Non-invasive ctDNA analysis
Liquid biopsy describes the process of extracting a small blood sample from a patient, and screening this for genetic markers that indicate the presence of circulating tumor DNA (ctDNA). With the development of increasingly sensitive sequencing and analysis techniques, researchers are now able to identify tiny fragments of circulating tumor DNA (ctDNA).
The ctDNA shed from cancerous tumors contains genetic information that can help stratify patients, monitor treatment progress, and identify emerging resistance.
Diagram representing the release of ctDNA into the bloodstream by a tumor. ctDNA can be distinguished from other cell-free DNA of non-cancerous origin by the presence of cancer-specific mutations.
Liquid biopsies are able to isolate the tiny amounts of ctDNA released by the tumor from the background cfDNA, by identifying hallmark genetic mutations.
Inivata is developing some of the most sensitive techniques available to isolate this ctDNA and identify a broad range of disease-specific mutations.

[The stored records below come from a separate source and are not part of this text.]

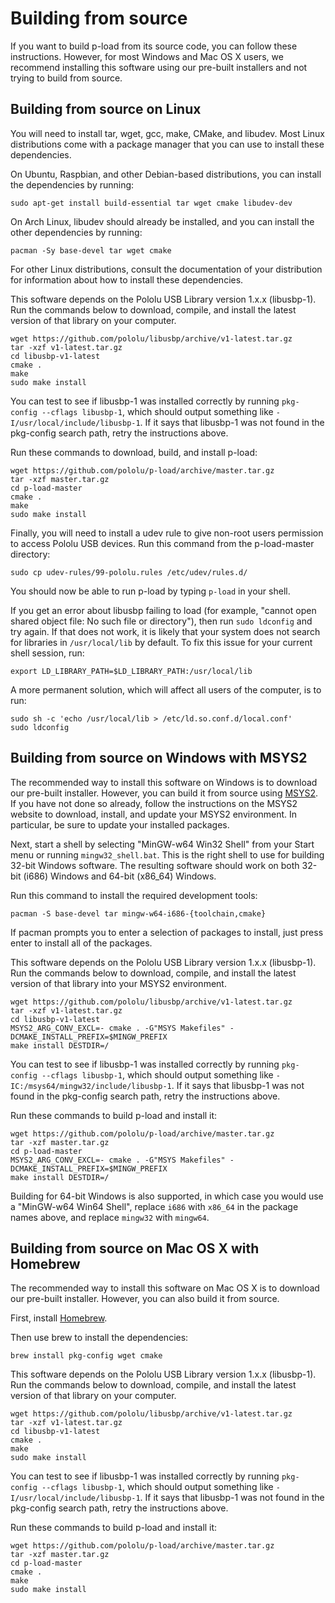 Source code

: # Building from source

If you want to build p-load from its source code, you can follow these
instructions.  However, for most Windows and Mac OS X users, we recommend
installing this software using our pre-built installers and not trying to build
from source.


## Building from source on Linux

You will need to install tar, wget, gcc, make, CMake,
and libudev.  Most Linux distributions come with a package manager that
you can use to install these dependencies.

On Ubuntu, Raspbian, and other Debian-based distributions, you can install the
dependencies by running:

    sudo apt-get install build-essential tar wget cmake libudev-dev

On Arch Linux, libudev should already be installed, and you can install the
other dependencies by running:

    pacman -Sy base-devel tar wget cmake

For other Linux distributions, consult the documentation of your distribution
for information about how to install these dependencies.

This software depends on the Pololu USB Library version 1.x.x (libusbp-1).  Run
the commands below to download, compile, and install the latest version of that
library on your computer.

    wget https://github.com/pololu/libusbp/archive/v1-latest.tar.gz
    tar -xzf v1-latest.tar.gz
    cd libusbp-v1-latest
    cmake .
    make
    sudo make install

You can test to see if libusbp-1 was installed correctly by running
`pkg-config --cflags libusbp-1`,
which should output something like
`-I/usr/local/include/libusbp-1`.
If it says that libusbp-1 was not found in the pkg-config search path,
retry the instructions above.

Run these commands to download, build, and install p-load:

    wget https://github.com/pololu/p-load/archive/master.tar.gz
    tar -xzf master.tar.gz
    cd p-load-master
    cmake .
    make
    sudo make install

Finally, you will need to install a udev rule to give non-root users permission
to access Pololu USB devices. Run this command from the p-load-master directory:

    sudo cp udev-rules/99-pololu.rules /etc/udev/rules.d/

You should now be able to run p-load by typing `p-load` in your shell.

If you get an error about libusbp failing to load (for example,
"cannot open shared object file: No such file or directory"), then
run `sudo ldconfig` and try again.  If that does not work, it is likely that
your system does not search for libraries in `/usr/local/lib`
by default.  To fix this issue for your current shell session, run:

    export LD_LIBRARY_PATH=$LD_LIBRARY_PATH:/usr/local/lib

A more permanent solution, which will affect all users of the computer, is to
run:

    sudo sh -c 'echo /usr/local/lib > /etc/ld.so.conf.d/local.conf'
    sudo ldconfig


## Building from source on Windows with MSYS2

The recommended way to install this software on Windows is to download our
pre-built installer.  However, you can build it from source using
[MSYS2](http://msys2.github.io/).  If you have not done so already, follow the
instructions on the MSYS2 website to download, install, and update your MSYS2
environment.  In particular, be sure to update your installed packages.

Next, start a shell by selecting "MinGW-w64 Win32 Shell" from your Start menu or
running `mingw32_shell.bat`.  This is the right shell to use for building 32-bit
Windows software.  The resulting software should work on both 32-bit (i686)
Windows and 64-bit (x86_64) Windows.

Run this command to install the required development tools:

    pacman -S base-devel tar mingw-w64-i686-{toolchain,cmake}

If pacman prompts you to enter a selection of packages to install, just press
enter to install all of the packages.

This software depends on the Pololu USB Library version 1.x.x (libusbp-1).  Run
the commands below to download, compile, and install the latest version of that
library into your MSYS2 environment.

    wget https://github.com/pololu/libusbp/archive/v1-latest.tar.gz
    tar -xzf v1-latest.tar.gz
    cd libusbp-v1-latest
    MSYS2_ARG_CONV_EXCL=- cmake . -G"MSYS Makefiles" -DCMAKE_INSTALL_PREFIX=$MINGW_PREFIX
    make install DESTDIR=/

You can test to see if libusbp-1 was installed correctly by running
`pkg-config --cflags libusbp-1`,
which should output something like
`-IC:/msys64/mingw32/include/libusbp-1`.
If it says that libusbp-1 was not found in the pkg-config search path,
retry the instructions above.

Run these commands to build p-load and install it:

    wget https://github.com/pololu/p-load/archive/master.tar.gz
    tar -xzf master.tar.gz
    cd p-load-master
    MSYS2_ARG_CONV_EXCL=- cmake . -G"MSYS Makefiles" -DCMAKE_INSTALL_PREFIX=$MINGW_PREFIX
    make install DESTDIR=/

Building for 64-bit Windows is also supported, in which case you would use a
"MinGW-w64 Win64 Shell", replace `i686` with `x86_64` in the package names
above, and replace `mingw32` with `mingw64`.


## Building from source on Mac OS X with Homebrew

The recommended way to install this software on Mac OS X is to download our
pre-built installer.  However, you can also build it from source.

First, install [Homebrew](http://brew.sh/).

Then use brew to install the dependencies:

    brew install pkg-config wget cmake

This software depends on the Pololu USB Library version 1.x.x (libusbp-1).  Run
the commands below to download, compile, and install the latest version of that
library on your computer.

    wget https://github.com/pololu/libusbp/archive/v1-latest.tar.gz
    tar -xzf v1-latest.tar.gz
    cd libusbp-v1-latest
    cmake .
    make
    sudo make install

You can test to see if libusbp-1 was installed correctly by running
`pkg-config --cflags libusbp-1`,
which should output something like
`-I/usr/local/include/libusbp-1`.
If it says that libusbp-1 was not found in the pkg-config search path,
retry the instructions above.

Run these commands to build p-load and install it:

    wget https://github.com/pololu/p-load/archive/master.tar.gz
    tar -xzf master.tar.gz
    cd p-load-master
    cmake .
    make
    sudo make install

Blood samples can be drawn from a patient before, during, and/or after cancer treatment, or at regular intervals. Liquid biopsy has the potential for continual monitoring, which is a major advantage in cancer care.
Once collected, the blood sample is centrifuged to separate the plasma containing the cell-free DNA from other components. The DNA is then extracted, amplified, and then analyzed for mutations.
Being able to analyze the liquid biopsy for multiple mutations simultaneously allows the clinician to better understand the tumor profile and adapt treatment appropriately.